Intervista al Brig. Generale Vincenzo Barretta: «Il loro eventuale utilizzo non sarebbe certo una novità». Non è possibile al momento stabilire con certezza l’utilizzo o meno di questo particolare tipo di ordigno sul terreno di scontro in Ucraina, nonostante nelle ultime ore le autorità locali ne abbiano denunciato l’uso da parte delle truppe russe sulla città di Donetsk
A fare paura, adesso che i negoziati sembrerebbero scongiurare almeno nell’immediato l’incubo di una escalation nucleare del conflitto russo-ucraino, sono le bombe al fosforo. Non è possibile al momento stabilire con certezza l’utilizzo o meno di questo particolare tipo di ordigno sul terreno di scontro in Ucraina, nonostante nelle ultime ore le autorità locali ne abbiano denunciato l’uso da parte delle truppe russe sulla città di Donetsk.
Quel che è certo è che si tratta di armi il cui utilizzo è già stato ampiamente documentato in altri conflitti dagli anni Settanta ad oggi. Ma cosa sono le bombe al fosforo, in cosa si differenziano dalle bombe convenzionali e perché fanno così paura? Lo abbiamo chiesto al Brig. Generale Vincenzo Barretta, già direttore della Farmacia del Policlinico Militare di Roma.
«Innanzitutto è importante chiarire che le bombe al fosforo sono fabbricate con fosforo bianco. Il fosforo è un elemento chimico che si manifesta in tre forme allotropiche: di per sé, insomma, non è un elemento distruttivo, ma viene spesso utilizzato come fertilizzante e per altri impieghi anche esclusivamente benefici. Il fosforo bianco tuttavia ha la caratteristica di prendere fuoco spontaneamente a contatto con l’aria, motivo per cui necessita di essere conservato sotto azoto. Nel momento in cui il fosforo bianco, appunto, viene a contatto con l’aria si assiste a un grosso rilascio di calore, che insieme alla sua altra caratteristica, di interazione con l’acqua, provoca negli esseri viventi una necrosi profonda dei tessuti, fino al livello dell’osso, in una sorta di cremazione chimica. Il calore brucia tutte le parti di tessuto molle, distruggendo completamente i tessuti organici. A ciò dobbiamo aggiungere il fatto che successivamente all’esplosione il fosforo bianco si vaporizza nell’ambiente sotto forma di gas, e può quindi essere inalato bruciando letteralmente anche i polmoni. Da qui il suo effetto devastante. Tra l’altro, anche nel caso in cui il soggetto colpito sopravvivesse, riporterebbe dei danni permanenti, dall’anemia alle necrosi ossee».

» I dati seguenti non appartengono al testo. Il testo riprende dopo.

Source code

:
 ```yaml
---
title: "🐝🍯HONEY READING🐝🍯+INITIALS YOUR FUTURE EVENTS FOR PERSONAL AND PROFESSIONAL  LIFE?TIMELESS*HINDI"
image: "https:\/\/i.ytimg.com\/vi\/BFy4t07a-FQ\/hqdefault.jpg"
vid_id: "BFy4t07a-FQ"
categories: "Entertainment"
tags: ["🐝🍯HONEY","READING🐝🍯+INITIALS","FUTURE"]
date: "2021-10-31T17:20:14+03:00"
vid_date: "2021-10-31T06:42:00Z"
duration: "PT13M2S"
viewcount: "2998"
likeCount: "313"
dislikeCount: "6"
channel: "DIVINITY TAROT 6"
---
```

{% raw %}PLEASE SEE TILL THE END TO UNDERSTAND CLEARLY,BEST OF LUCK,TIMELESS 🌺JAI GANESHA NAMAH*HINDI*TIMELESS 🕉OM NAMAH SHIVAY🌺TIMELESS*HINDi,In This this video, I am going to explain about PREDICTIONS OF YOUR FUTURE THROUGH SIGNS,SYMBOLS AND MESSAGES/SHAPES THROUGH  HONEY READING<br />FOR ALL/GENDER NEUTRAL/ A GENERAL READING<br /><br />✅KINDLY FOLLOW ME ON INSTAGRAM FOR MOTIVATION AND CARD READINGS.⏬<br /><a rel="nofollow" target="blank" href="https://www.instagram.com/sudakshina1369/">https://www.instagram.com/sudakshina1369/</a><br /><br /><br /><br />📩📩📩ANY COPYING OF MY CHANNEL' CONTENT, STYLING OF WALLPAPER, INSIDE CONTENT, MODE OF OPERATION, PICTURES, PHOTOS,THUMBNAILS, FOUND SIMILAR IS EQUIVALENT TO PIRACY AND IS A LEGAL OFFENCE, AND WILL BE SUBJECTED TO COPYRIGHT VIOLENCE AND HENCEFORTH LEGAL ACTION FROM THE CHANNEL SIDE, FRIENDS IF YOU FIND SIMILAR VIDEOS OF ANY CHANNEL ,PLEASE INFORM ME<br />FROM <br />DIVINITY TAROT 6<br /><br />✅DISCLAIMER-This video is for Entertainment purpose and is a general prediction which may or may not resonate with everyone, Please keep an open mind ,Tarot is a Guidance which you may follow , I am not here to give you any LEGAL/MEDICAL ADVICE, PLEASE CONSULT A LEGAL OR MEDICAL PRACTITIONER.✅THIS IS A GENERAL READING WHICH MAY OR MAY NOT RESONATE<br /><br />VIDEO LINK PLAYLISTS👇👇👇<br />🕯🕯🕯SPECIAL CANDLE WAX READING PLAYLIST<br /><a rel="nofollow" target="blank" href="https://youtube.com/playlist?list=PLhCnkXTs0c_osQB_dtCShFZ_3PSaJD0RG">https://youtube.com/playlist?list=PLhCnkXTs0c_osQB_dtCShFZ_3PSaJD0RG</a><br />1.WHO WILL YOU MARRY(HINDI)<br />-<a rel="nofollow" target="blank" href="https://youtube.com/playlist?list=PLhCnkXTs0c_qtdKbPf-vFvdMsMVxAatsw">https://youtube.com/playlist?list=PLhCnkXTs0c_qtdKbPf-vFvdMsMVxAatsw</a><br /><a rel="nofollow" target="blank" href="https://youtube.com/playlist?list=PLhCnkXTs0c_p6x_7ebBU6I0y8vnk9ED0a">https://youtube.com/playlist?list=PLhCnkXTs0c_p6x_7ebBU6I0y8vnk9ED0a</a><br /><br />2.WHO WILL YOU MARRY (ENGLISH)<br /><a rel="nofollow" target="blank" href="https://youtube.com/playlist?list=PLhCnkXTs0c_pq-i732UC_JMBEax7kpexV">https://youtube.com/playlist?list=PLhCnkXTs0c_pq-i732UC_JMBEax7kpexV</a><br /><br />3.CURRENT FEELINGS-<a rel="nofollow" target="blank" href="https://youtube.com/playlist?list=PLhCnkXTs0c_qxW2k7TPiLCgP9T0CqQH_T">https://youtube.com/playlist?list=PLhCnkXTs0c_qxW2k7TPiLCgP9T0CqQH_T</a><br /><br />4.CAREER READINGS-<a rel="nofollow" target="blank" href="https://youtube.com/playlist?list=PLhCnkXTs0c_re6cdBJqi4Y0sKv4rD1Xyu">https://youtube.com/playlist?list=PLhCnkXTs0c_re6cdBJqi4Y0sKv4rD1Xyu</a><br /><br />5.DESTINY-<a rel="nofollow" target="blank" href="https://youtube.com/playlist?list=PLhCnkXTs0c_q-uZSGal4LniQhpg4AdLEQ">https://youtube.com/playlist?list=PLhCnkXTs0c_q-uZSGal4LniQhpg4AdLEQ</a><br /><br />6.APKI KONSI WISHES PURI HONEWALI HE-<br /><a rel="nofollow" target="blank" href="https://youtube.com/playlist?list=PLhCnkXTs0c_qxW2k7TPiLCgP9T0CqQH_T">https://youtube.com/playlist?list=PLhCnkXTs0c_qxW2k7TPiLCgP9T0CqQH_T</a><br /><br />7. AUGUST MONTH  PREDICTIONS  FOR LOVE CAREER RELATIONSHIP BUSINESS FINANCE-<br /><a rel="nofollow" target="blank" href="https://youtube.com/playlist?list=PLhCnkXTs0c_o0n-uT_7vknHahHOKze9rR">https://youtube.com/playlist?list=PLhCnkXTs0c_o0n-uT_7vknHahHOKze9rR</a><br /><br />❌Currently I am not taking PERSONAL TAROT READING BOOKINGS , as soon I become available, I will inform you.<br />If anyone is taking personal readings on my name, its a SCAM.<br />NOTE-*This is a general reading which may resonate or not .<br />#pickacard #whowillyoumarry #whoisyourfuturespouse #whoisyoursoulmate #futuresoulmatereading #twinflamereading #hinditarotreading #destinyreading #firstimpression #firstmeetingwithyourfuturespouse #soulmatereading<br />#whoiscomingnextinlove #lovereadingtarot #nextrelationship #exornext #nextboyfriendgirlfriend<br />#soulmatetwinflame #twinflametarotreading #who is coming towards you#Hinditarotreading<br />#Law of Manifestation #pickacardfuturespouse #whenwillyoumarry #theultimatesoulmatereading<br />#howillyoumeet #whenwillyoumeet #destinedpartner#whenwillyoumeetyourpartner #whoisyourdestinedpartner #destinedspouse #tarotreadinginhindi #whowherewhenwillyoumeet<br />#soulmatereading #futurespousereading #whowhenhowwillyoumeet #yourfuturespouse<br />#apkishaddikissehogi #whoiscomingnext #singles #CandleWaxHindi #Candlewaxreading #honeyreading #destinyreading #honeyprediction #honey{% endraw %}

«La bomba convenzionale ha un effetto termico e un effetto meccanico. Se ci si trova in prossimità dell’esplosione si resta bruciati e colpiti dalle schegge. Prendiamo ad esempio le bombe a grappolo: queste quando arrivano a terra causano un’esplosione tutto sommato contenuta, ma quella stessa esplosione le rilancia verso l’alto a circa due metri di altezza ed è lì che esplodono in maniera deflagrante disseminando il territorio circostante di una miriade di piccole schegge che penetrano nei corpi danneggiandoli».

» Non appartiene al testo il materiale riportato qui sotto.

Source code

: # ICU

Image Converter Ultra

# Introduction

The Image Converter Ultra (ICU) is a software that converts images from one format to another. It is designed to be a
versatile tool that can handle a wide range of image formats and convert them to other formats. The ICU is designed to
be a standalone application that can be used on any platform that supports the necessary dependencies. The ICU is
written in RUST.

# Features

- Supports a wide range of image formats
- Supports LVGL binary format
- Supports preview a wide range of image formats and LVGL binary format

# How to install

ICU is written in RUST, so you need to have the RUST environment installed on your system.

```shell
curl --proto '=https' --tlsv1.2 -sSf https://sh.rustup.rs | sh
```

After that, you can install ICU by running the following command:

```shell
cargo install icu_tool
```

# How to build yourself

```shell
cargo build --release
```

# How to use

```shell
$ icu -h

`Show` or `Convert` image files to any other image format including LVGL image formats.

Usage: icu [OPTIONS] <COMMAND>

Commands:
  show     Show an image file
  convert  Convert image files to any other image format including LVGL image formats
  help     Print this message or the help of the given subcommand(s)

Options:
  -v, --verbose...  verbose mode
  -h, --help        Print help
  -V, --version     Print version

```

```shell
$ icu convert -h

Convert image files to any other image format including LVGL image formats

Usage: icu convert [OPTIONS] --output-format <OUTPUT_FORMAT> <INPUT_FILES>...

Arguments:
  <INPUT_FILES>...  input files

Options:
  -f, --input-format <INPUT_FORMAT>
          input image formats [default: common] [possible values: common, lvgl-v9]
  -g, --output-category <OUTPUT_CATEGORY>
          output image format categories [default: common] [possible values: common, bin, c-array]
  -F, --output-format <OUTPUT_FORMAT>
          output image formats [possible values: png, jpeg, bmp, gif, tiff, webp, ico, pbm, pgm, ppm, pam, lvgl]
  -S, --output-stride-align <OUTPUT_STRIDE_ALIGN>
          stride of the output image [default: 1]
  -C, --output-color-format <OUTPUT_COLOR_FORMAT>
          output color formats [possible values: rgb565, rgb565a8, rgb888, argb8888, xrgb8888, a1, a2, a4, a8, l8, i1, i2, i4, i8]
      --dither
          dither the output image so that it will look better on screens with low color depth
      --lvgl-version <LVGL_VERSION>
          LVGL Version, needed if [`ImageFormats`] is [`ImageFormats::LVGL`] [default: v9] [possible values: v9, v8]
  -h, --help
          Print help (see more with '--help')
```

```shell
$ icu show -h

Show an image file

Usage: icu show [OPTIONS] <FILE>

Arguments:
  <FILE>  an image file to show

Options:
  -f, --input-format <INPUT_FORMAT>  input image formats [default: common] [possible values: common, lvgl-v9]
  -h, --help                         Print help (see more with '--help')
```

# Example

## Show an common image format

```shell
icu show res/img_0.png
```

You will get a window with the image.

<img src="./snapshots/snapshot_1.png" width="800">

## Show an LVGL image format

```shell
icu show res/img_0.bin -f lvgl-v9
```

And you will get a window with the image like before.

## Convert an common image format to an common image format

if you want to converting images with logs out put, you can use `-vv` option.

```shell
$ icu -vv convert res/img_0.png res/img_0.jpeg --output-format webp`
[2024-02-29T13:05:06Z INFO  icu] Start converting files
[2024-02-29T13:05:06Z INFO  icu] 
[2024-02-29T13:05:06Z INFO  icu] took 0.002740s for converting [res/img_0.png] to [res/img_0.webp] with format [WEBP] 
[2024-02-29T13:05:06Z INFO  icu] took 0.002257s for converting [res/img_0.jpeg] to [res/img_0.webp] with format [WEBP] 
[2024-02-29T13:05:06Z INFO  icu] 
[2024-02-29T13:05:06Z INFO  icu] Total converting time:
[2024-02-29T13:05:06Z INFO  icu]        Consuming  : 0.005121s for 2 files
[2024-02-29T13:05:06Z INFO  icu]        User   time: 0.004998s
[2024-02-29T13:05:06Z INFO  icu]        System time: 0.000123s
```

«In realtà il fosforo bianco non sarebbe, tecnicamente, un’arma chimica, perché viene tradizionalmente usato come fumogeno per coprire ritirate, cioè per nascondere le proprie truppe e impedire contestualmente alle truppe avversarie di avere sufficiente visibilità per avanzare, tant’è vero che la Convenzione di Ginevra nel 1980 non ha vietato tout court l’impiego del fosforo bianco in guerra, ma ne ha vietato l’utilizzo su obiettivi civili. È chiaro che se si utilizza per illuminare un campo di atterraggio o come cortina fumogena è un conto, ma usato su obiettivi civili il discorso è completamente diverso. Tra l’altro è bene specificare che la Russia ha accettato gli accordi della Convenzione di Ginevra, che vieta appunto l’utilizzo delle bombe al fosforo contro obiettivi civili, ma che non li vieta contro obiettivi militari».

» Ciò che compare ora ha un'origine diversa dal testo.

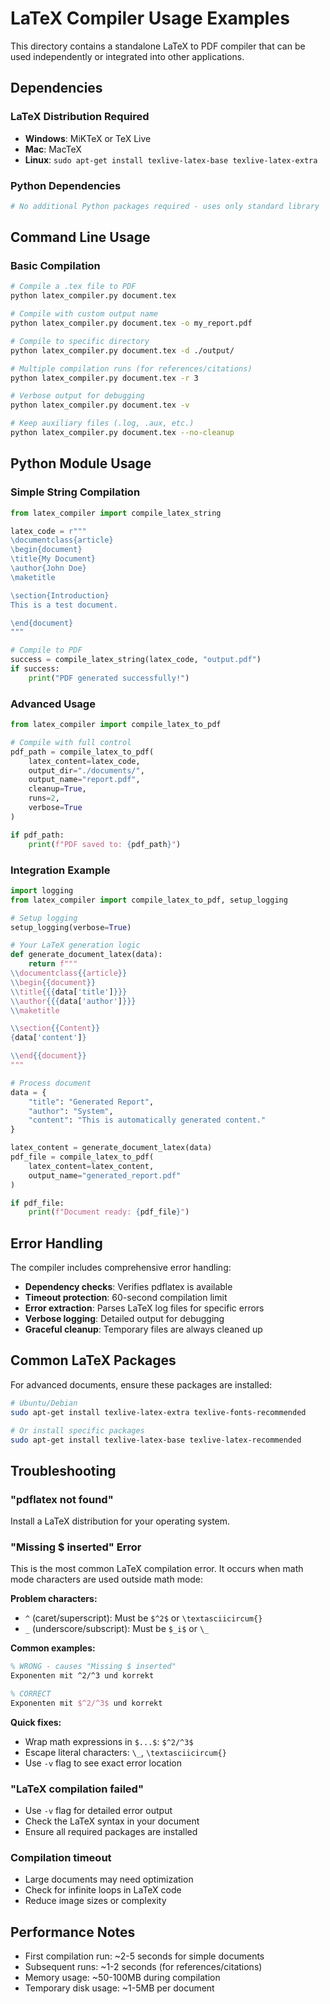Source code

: # LaTeX Compiler Usage Examples

This directory contains a standalone LaTeX to PDF compiler that can be used independently or integrated into other applications.

## Dependencies

### LaTeX Distribution Required
- **Windows**: MiKTeX or TeX Live
- **Mac**: MacTeX  
- **Linux**: `sudo apt-get install texlive-latex-base texlive-latex-extra`

### Python Dependencies
```bash
# No additional Python packages required - uses only standard library
```

## Command Line Usage

### Basic Compilation
```bash
# Compile a .tex file to PDF
python latex_compiler.py document.tex

# Compile with custom output name
python latex_compiler.py document.tex -o my_report.pdf

# Compile to specific directory
python latex_compiler.py document.tex -d ./output/

# Multiple compilation runs (for references/citations)
python latex_compiler.py document.tex -r 3

# Verbose output for debugging
python latex_compiler.py document.tex -v

# Keep auxiliary files (.log, .aux, etc.)
python latex_compiler.py document.tex --no-cleanup
```

## Python Module Usage

### Simple String Compilation
```python
from latex_compiler import compile_latex_string

latex_code = r"""
\documentclass{article}
\begin{document}
\title{My Document}
\author{John Doe}
\maketitle

\section{Introduction}
This is a test document.

\end{document}
"""

# Compile to PDF
success = compile_latex_string(latex_code, "output.pdf")
if success:
    print("PDF generated successfully!")
```

### Advanced Usage
```python
from latex_compiler import compile_latex_to_pdf

# Compile with full control
pdf_path = compile_latex_to_pdf(
    latex_content=latex_code,
    output_dir="./documents/",
    output_name="report.pdf",
    cleanup=True,
    runs=2,
    verbose=True
)

if pdf_path:
    print(f"PDF saved to: {pdf_path}")
```

### Integration Example
```python
import logging
from latex_compiler import compile_latex_to_pdf, setup_logging

# Setup logging
setup_logging(verbose=True)

# Your LaTeX generation logic
def generate_document_latex(data):
    return f"""
\\documentclass{{article}}
\\begin{{document}}
\\title{{{data['title']}}}
\\author{{{data['author']}}}
\\maketitle

\\section{{Content}}
{data['content']}

\\end{{document}}
"""

# Process document
data = {
    "title": "Generated Report",
    "author": "System",
    "content": "This is automatically generated content."
}

latex_content = generate_document_latex(data)
pdf_file = compile_latex_to_pdf(
    latex_content=latex_content,
    output_name="generated_report.pdf"
)

if pdf_file:
    print(f"Document ready: {pdf_file}")
```

## Error Handling

The compiler includes comprehensive error handling:

- **Dependency checks**: Verifies pdflatex is available
- **Timeout protection**: 60-second compilation limit
- **Error extraction**: Parses LaTeX log files for specific errors
- **Verbose logging**: Detailed output for debugging
- **Graceful cleanup**: Temporary files are always cleaned up

## Common LaTeX Packages

For advanced documents, ensure these packages are installed:

```bash
# Ubuntu/Debian
sudo apt-get install texlive-latex-extra texlive-fonts-recommended

# Or install specific packages
sudo apt-get install texlive-latex-base texlive-latex-recommended
```

## Troubleshooting

### "pdflatex not found"
Install a LaTeX distribution for your operating system.

### "Missing $ inserted" Error
This is the most common LaTeX compilation error. It occurs when math mode characters are used outside math mode:

**Problem characters:**
- `^` (caret/superscript): Must be `$^2$` or `\textasciicircum{}`
- `_` (underscore/subscript): Must be `$_i$` or `\_`

**Common examples:**
```latex
% WRONG - causes "Missing $ inserted"
Exponenten mit ^2/^3 und korrekt

% CORRECT
Exponenten mit $^2/^3$ und korrekt
```

**Quick fixes:**
- Wrap math expressions in `$...$`: `$^2/^3$`
- Escape literal characters: `\_`, `\textasciicircum{}`
- Use `-v` flag to see exact error location

### "LaTeX compilation failed"
- Use `-v` flag for detailed error output
- Check the LaTeX syntax in your document
- Ensure all required packages are installed

### Compilation timeout
- Large documents may need optimization
- Check for infinite loops in LaTeX code
- Reduce image sizes or complexity

## Performance Notes

- First compilation run: ~2-5 seconds for simple documents
- Subsequent runs: ~1-2 seconds (for references/citations)
- Memory usage: ~50-100MB during compilation
- Temporary disk usage: ~1-5MB per document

«Le bombe al fosforo sono state utilizzate come arma in moltissime occasioni: in Vietnam gli Stati Uniti usavano fosforo bianco come componente aggiuntivo del napalm, ed è risaputo che il napalm è stato usato contro obiettivi civili. Bombe al fosforo sono state utilizzate durante la guerra del Golfo, in Libano, a Falluja in Iraq, solo per citarne alcune. Se venissero usate anche durante l’attuale conflitto in Ucraina, insomma, non sarebbe certo il loro ‘battesimo del fuoco’».